> _PROVIDED DATA_
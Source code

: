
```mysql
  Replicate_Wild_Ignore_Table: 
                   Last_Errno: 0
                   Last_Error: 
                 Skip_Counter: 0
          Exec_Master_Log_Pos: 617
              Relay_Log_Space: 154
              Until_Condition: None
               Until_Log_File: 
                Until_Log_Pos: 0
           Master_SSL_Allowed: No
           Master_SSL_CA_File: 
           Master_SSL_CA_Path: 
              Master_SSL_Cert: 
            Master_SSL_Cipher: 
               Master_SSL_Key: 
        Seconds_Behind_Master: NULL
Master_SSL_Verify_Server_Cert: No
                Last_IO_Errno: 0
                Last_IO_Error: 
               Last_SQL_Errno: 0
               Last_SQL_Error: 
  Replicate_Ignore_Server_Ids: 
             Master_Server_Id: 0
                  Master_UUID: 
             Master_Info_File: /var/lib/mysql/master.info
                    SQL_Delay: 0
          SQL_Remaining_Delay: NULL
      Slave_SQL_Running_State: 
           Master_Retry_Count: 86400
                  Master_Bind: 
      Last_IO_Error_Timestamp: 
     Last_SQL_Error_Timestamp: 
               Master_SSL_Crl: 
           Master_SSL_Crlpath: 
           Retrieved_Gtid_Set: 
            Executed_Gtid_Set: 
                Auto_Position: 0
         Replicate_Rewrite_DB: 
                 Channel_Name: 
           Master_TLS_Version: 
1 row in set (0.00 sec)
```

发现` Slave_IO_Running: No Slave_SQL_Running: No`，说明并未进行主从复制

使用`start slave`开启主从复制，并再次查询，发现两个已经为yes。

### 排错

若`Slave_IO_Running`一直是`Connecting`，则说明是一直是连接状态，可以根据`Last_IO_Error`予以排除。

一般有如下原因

> _REQUIREMENT_
From the data, pick out every line that includes "NULL".

> _REPLY TO THE TASK_
        Seconds_Behind_Master: NULL
          SQL_Remaining_Delay: NULL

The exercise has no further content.